Marinus Stehmeier:

Für eine bessere Zukunft für alle. Packen wir es an!

Im Winter 1987 wurde ich in Bremen geboren und wuchs auch dort auf. Nach meiner Biografie bin ich wohl das, was landläufig als Arbeiterkind bezeichnet wird.

Nach dem Abitur verschlug es mich zum Studieren in die sich weltstädtisch gebende Schwester meiner Geburtsstadt. Angespannt war der Wohnungsmarkt schon damals. Ausgestattet mit meinem BAföG nahm ich daher dankend einen Platz im Studentenwohnheim an. Hier lernte ich das gemeinschaftliche Wohnen kennen und schätzen. Mittlerweile lebe ich zwar seit vielen Jahren in Wilhelmsburg, dem WG-Leben bin ich bis heute aus Überzeugung treu geblieben.

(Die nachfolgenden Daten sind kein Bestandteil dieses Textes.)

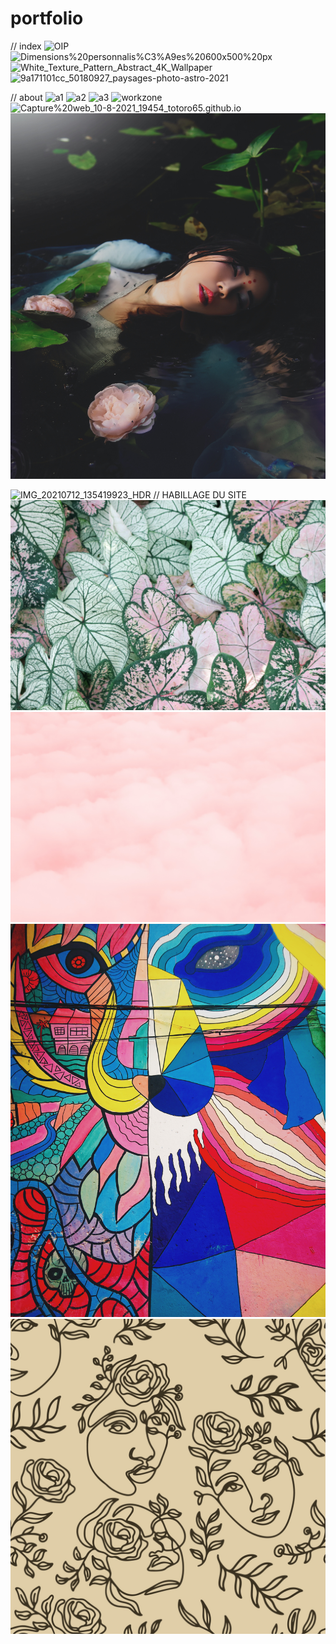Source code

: # portfolio
// index
![OIP](https://github.com/totoro65/maldororportfolio/blob/main/OIP.jfif?raw=true)
![Dimensions%20personnalis%C3%A9es%20600x500%20px](https://github.com/totoro65/maldororportfolio/blob/main/Dimensions%20personnalis%C3%A9es%20600x500%20px.jpeg?raw=true)
![White_Texture_Pattern_Abstract_4K_Wallpaper](https://github.com/totoro65/maldororportfolio/blob/main/White_Texture_Pattern_Abstract_4K_Wallpaper.jpg?raw=true)
![9a171101cc_50180927_paysages-photo-astro-2021](https://github.com/totoro65/maldororportfolio/blob/main/9a171101cc_50180927_paysages-photo-astro-2021.jpg?raw=true)


// about
![a1](https://github.com/totoro65/maldororportfolio/blob/main/a1.jpeg?raw=true)
![a2](https://github.com/totoro65/maldororportfolio/blob/main/a2.jpeg?raw=true)
![a3](https://github.com/totoro65/maldororportfolio/blob/main/a3.jpeg?raw=true)
![workzone](https://github.com/totoro65/maldororportfolio/blob/main/workzone.jpeg?raw=true)
![Capture%20web_10-8-2021_19454_totoro65.github.io](https://github.com/totoro65/maldororportfolio/blob/main/Capture%20web_10-8-2021_19454_totoro65.github.io.jpeg?raw=true)
![pexels-alice-alinari-2866531](https://github.com/magicickey/portfolio/blob/main/pexels-alice-alinari-2866531.jpg?raw=true)

![IMG_20210712_135419923_HDR](https://github.com/totoro65/maldororportfolio/blob/main/IMG_20210712_135419923_HDR.jpg?raw=true)
// HABILLAGE DU SITE
![pexels-madison-inouye-1382393](https://github.com/magicickey/portfolio/blob/main/pexels-madison-inouye-1382393.jpg?raw=true)
![pexels-madison-inouye-1831234](https://github.com/magicickey/portfolio/blob/main/pexels-madison-inouye-1831234.jpg?raw=true)
![pexels-ibadah-mimpi-4633837](https://github.com/magicickey/portfolio/blob/main/pexels-ibadah-mimpi-4633837.jpg?raw=true)
![Vecteezy_One_Line_Art-Background_ba0221_generated](https://github.com/magicickey/portfolio/blob/main/Vecteezy_One_Line_Art-Background_ba0221_generated.jpg?raw=true)
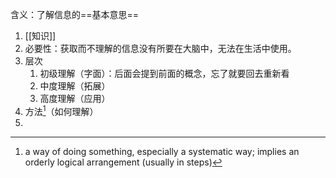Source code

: 含义：了解信息的==基本意思==

1. [[知识]]
2. 必要性：获取而不理解的信息没有所要在大脑中，无法在生活中使用。
3. 层次
	1. 初级理解（字面）：后面会提到前面的概念，忘了就要回去重新看
	2. 中度理解（拓展）
	3. 高度理解（应用）
4. 方法[^1]（如何理解）
5. 

[^1]: a way of doing something, especially a systematic way; implies an orderly logical arrangement (usually in steps)  
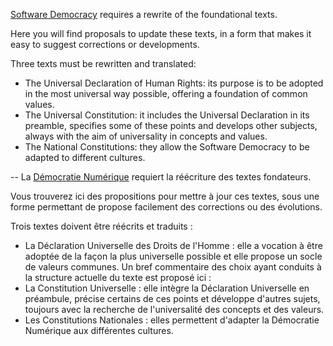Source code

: [Software Democracy](https://software-democracy.org/) requires a rewrite of the foundational texts.

Here you will find proposals to update these texts, in a form that makes it easy to suggest corrections or developments.

Three texts must be rewritten and translated:
- The Universal Declaration of Human Rights: its purpose is to be adopted in the most universal way possible, offering a foundation of common values.
- The Universal Constitution: it includes the Universal Declaration in its preamble, specifies some of these points and develops other subjects, always with the aim of universality in concepts and values.
- The National Constitutions: they allow the Software Democracy to be adapted to different cultures.

--
La [Démocratie Numérique](https://democratie-numerique.org/) requiert la réécriture des textes fondateurs.

Vous trouverez ici des propositions pour mettre à jour ces textes, sous une forme permettant de propose facilement des corrections ou des évolutions.

Trois textes doivent être réécrits et traduits :
- La Déclaration Universelle des Droits de l'Homme : elle a vocation à être adoptée de la façon la plus universelle possible et elle propose un socle de valeurs communes. Un bref commentaire des choix ayant conduits à la structure actuelle du texte est proposé ici :  
- La Constitution Universelle : elle intègre la Déclaration Universelle en préambule, précise certains de ces points et développe d'autres sujets, toujours avec la recherche de l'universalité des concepts et des valeurs.
- Les Constitutions Nationales : elles permettent d'adapter la Démocratie Numérique aux différentes cultures.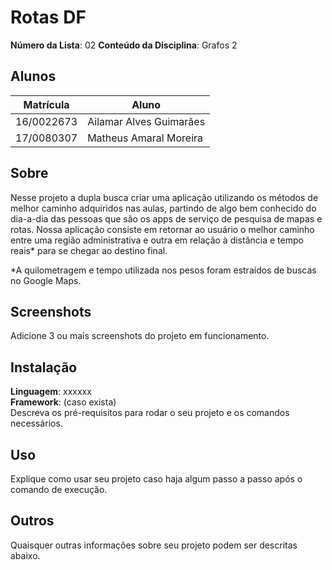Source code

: # Rotas DF

**Número da Lista**: 02
**Conteúdo da Disciplina**: Grafos 2<br>

## Alunos
|Matrícula | Aluno |
| -- | -- |
| 16/0022673  |  Ailamar Alves Guimarães |
| 17/0080307  |  Matheus Amaral Moreira |

## Sobre 

Nesse projeto a dupla busca criar uma aplicação utilizando os métodos de melhor caminho adquiridos nas aulas, partindo de algo bem conhecido do dia-a-dia das pessoas que são os apps de serviço de pesquisa de mapas e rotas. Nossa aplicação consiste em retornar ao usuário o melhor caminho entre uma região administrativa e outra em relação à distância e tempo reais* para se chegar ao destino final.

*A quilometragem e tempo utilizada nos pesos foram estraídos de buscas no Google Maps.

## Screenshots
Adicione 3 ou mais screenshots do projeto em funcionamento.

## Instalação 
**Linguagem**: xxxxxx<br>
**Framework**: (caso exista)<br>
Descreva os pré-requisitos para rodar o seu projeto e os comandos necessários.

## Uso 
Explique como usar seu projeto caso haja algum passo a passo após o comando de execução.

## Outros 
Quaisquer outras informações sobre seu projeto podem ser descritas abaixo.





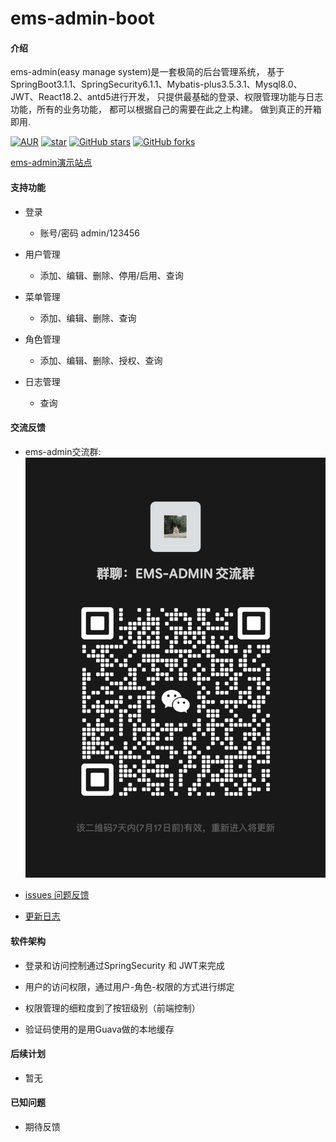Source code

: # ems-admin-boot

#### 介绍
ems-admin(easy manage system)是一套极简的后台管理系统，
基于SpringBoot3.1.1、SpringSecurity6.1.1、Mybatis-plus3.5.3.1、Mysql8.0、
JWT、React18.2、antd5进行开发，
只提供最基础的登录、权限管理功能与日志功能，所有的业务功能，
都可以根据自己的需要在此之上构建。
做到真正的开箱即用.


[![AUR](https://img.shields.io/badge/license-Apache%20License%202.0-blue.svg)](https://github.com/ems-admin/ems-vue2/blob/master/LICENSE)
[![star](https://gitee.com/ems-admin/ems-vue2/badge/star.svg?theme=white)](https://gitee.com/ems-admin/ems-vue2)
[![GitHub stars](https://img.shields.io/github/stars/ems-admin/ems-vue2.svg?style=social&label=Stars)](https://github.com/ems-admin/ems-vue2)
[![GitHub forks](https://img.shields.io/github/forks/ems-admin/ems-vue2.svg?style=social&label=Fork)](https://github.com/ems-admin/ems-vue2)

[ems-admin演示站点](http://ems.facebook47.cn/)

#### 支持功能

-  登录
   - 账号/密码 admin/123456

   
-  用户管理
   - 添加、编辑、删除、停用/启用、查询
   
   
-  菜单管理
   - 添加、编辑、删除、查询

   
-  角色管理
   - 添加、编辑、删除、授权、查询

   
-  日志管理
   - 查询


#### 交流反馈

- ems-admin交流群: ![Image](wechat.png)


- [issues 问题反馈](https://github.com/ems-admin/ems-vue2/issues)


- [更新日志](CHANGELOG.md)


#### 软件架构

- 登录和访问控制通过SpringSecurity 和 JWT来完成


- 用户的访问权限，通过用户-角色-权限的方式进行绑定


- 权限管理的细粒度到了按钮级别（前端控制）


- 验证码使用的是用Guava做的本地缓存


#### 后续计划

- 暂无


#### 已知问题

- 期待反馈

An der Hamburger Universität studierte ich Rechtswissenschaft. Ich schloss mich hier schnell den »Kritischen Jurastudierenden«, einer links-stehenden Hochschulgruppe, an. In der Hochschulpolitik sammelte ich meine ersten Erfahrungen in der politischen Auseinandersetzung.

Mitglied der Partei DIE LINKE bin ich seit 2014. Schon zuvor war ich mit der Politik in Deutschland unzufrieden, beschränkte meine Kritik aber auf mein Umfeld und das Kreuz bei den gelegentlichen Wahlen. Der entscheidende Impuls zum Parteieinritt war die Gründung der AfD ein Jahr zuvor.
Angesichts des damals noch als Euroskeptizismus getarnten Nationalismus und des reaktionären Weltbilds dieser Partei wollte ich aktiv an der Gestaltung unserer Demokratie mitwirken. Mit ihrer wirtschafts-, sozial- und friedenspolitischen Ausrichtung kam hierzu für mich nur DIE LINKE infrage.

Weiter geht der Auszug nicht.